Records provided:

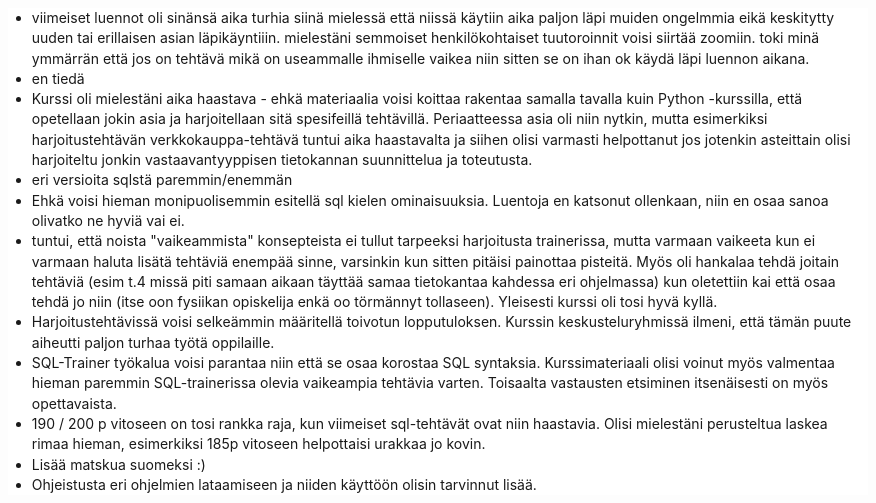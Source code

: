 * viimeiset luennot oli sinänsä aika turhia siinä mielessä että niissä käytiin aika paljon läpi muiden ongelmmia eikä keskitytty uuden tai erillaisen asian läpikäyntiiin. mielestäni semmoiset henkilökohtaiset tuutoroinnit voisi siirtää zoomiin. toki minä ymmärrän että jos on tehtävä mikä on useammalle ihmiselle vaikea niin sitten se on ihan ok käydä läpi luennon aikana.
* en tiedä
* Kurssi oli mielestäni aika haastava - ehkä materiaalia voisi koittaa rakentaa samalla tavalla kuin Python -kurssilla, että opetellaan jokin asia ja harjoitellaan sitä spesifeillä tehtävillä. Periaatteessa asia oli niin nytkin, mutta esimerkiksi harjoitustehtävän verkkokauppa-tehtävä tuntui aika haastavalta ja siihen olisi varmasti helpottanut jos jotenkin asteittain olisi harjoiteltu jonkin vastaavantyyppisen tietokannan suunnittelua ja toteutusta.
* eri versioita sqlstä paremmin/enemmän
* Ehkä voisi hieman monipuolisemmin esitellä sql kielen ominaisuuksia. Luentoja en katsonut ollenkaan, niin en osaa sanoa olivatko ne hyviä vai ei.
* tuntui, että noista "vaikeammista" konsepteista ei tullut tarpeeksi harjoitusta trainerissa, mutta varmaan vaikeeta kun ei varmaan haluta lisätä tehtäviä enempää sinne, varsinkin kun sitten pitäisi painottaa pisteitä. Myös oli hankalaa tehdä joitain tehtäviä (esim t.4 missä piti samaan aikaan täyttää samaa tietokantaa kahdessa eri ohjelmassa) kun oletettiin kai että osaa tehdä jo niin (itse oon fysiikan opiskelija enkä oo törmännyt tollaseen). Yleisesti kurssi oli tosi hyvä kyllä.
* Harjoitustehtävissä voisi selkeämmin määritellä toivotun lopputuloksen. Kurssin keskusteluryhmissä ilmeni, että tämän puute aiheutti paljon turhaa työtä oppilaille.
* SQL-Trainer työkalua voisi parantaa niin että se osaa korostaa SQL syntaksia.  Kurssimateriaali olisi voinut myös valmentaa hieman paremmin SQL-trainerissa olevia vaikeampia tehtävia varten. Toisaalta vastausten etsiminen itsenäisesti on myös opettavaista.
* <span></span> 190 / 200 p vitoseen on tosi rankka raja, kun viimeiset sql-tehtävät ovat niin haastavia. Olisi mielestäni perusteltua laskea rimaa hieman, esimerkiksi 185p vitoseen helpottaisi urakkaa jo kovin.
* Lisää matskua suomeksi :)
* Ohjeistusta eri ohjelmien lataamiseen ja niiden käyttöön olisin tarvinnut lisää.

Your assignment: The listing above is to be written out again exactly, with its pictures omitted.

Completed exercise:
Source code

: * viimeiset luennot oli sinänsä aika turhia siinä mielessä että niissä käytiin aika paljon läpi muiden ongelmmia eikä keskitytty uuden tai erillaisen asian läpikäyntiiin. mielestäni semmoiset henkilökohtaiset tuutoroinnit voisi siirtää zoomiin. toki minä ymmärrän että jos on tehtävä mikä on useammalle ihmiselle vaikea niin sitten se on ihan ok käydä läpi luennon aikana.
* en tiedä
* Kurssi oli mielestäni aika haastava - ehkä materiaalia voisi koittaa rakentaa samalla tavalla kuin Python -kurssilla, että opetellaan jokin asia ja harjoitellaan sitä spesifeillä tehtävillä. Periaatteessa asia oli niin nytkin, mutta esimerkiksi harjoitustehtävän verkkokauppa-tehtävä tuntui aika haastavalta ja siihen olisi varmasti helpottanut jos jotenkin asteittain olisi harjoiteltu jonkin vastaavantyyppisen tietokannan suunnittelua ja toteutusta.
* eri versioita sqlstä paremmin/enemmän
* Ehkä voisi hieman monipuolisemmin esitellä sql kielen ominaisuuksia. Luentoja en katsonut ollenkaan, niin en osaa sanoa olivatko ne hyviä vai ei.
* tuntui, että noista "vaikeammista" konsepteista ei tullut tarpeeksi harjoitusta trainerissa, mutta varmaan vaikeeta kun ei varmaan haluta lisätä tehtäviä enempää sinne, varsinkin kun sitten pitäisi painottaa pisteitä. Myös oli hankalaa tehdä joitain tehtäviä (esim t.4 missä piti samaan aikaan täyttää samaa tietokantaa kahdessa eri ohjelmassa) kun oletettiin kai että osaa tehdä jo niin (itse oon fysiikan opiskelija enkä oo törmännyt tollaseen). Yleisesti kurssi oli tosi hyvä kyllä.
* Harjoitustehtävissä voisi selkeämmin määritellä toivotun lopputuloksen. Kurssin keskusteluryhmissä ilmeni, että tämän puute aiheutti paljon turhaa työtä oppilaille.
* SQL-Trainer työkalua voisi parantaa niin että se osaa korostaa SQL syntaksia.  Kurssimateriaali olisi voinut myös valmentaa hieman paremmin SQL-trainerissa olevia vaikeampia tehtävia varten. Toisaalta vastausten etsiminen itsenäisesti on myös opettavaista.
* <span></span> 190 / 200 p vitoseen on tosi rankka raja, kun viimeiset sql-tehtävät ovat niin haastavia. Olisi mielestäni perusteltua laskea rimaa hieman, esimerkiksi 185p vitoseen helpottaisi urakkaa jo kovin.
* Lisää matskua suomeksi :)
* Ohjeistusta eri ohjelmien lataamiseen ja niiden käyttöön olisin tarvinnut lisää.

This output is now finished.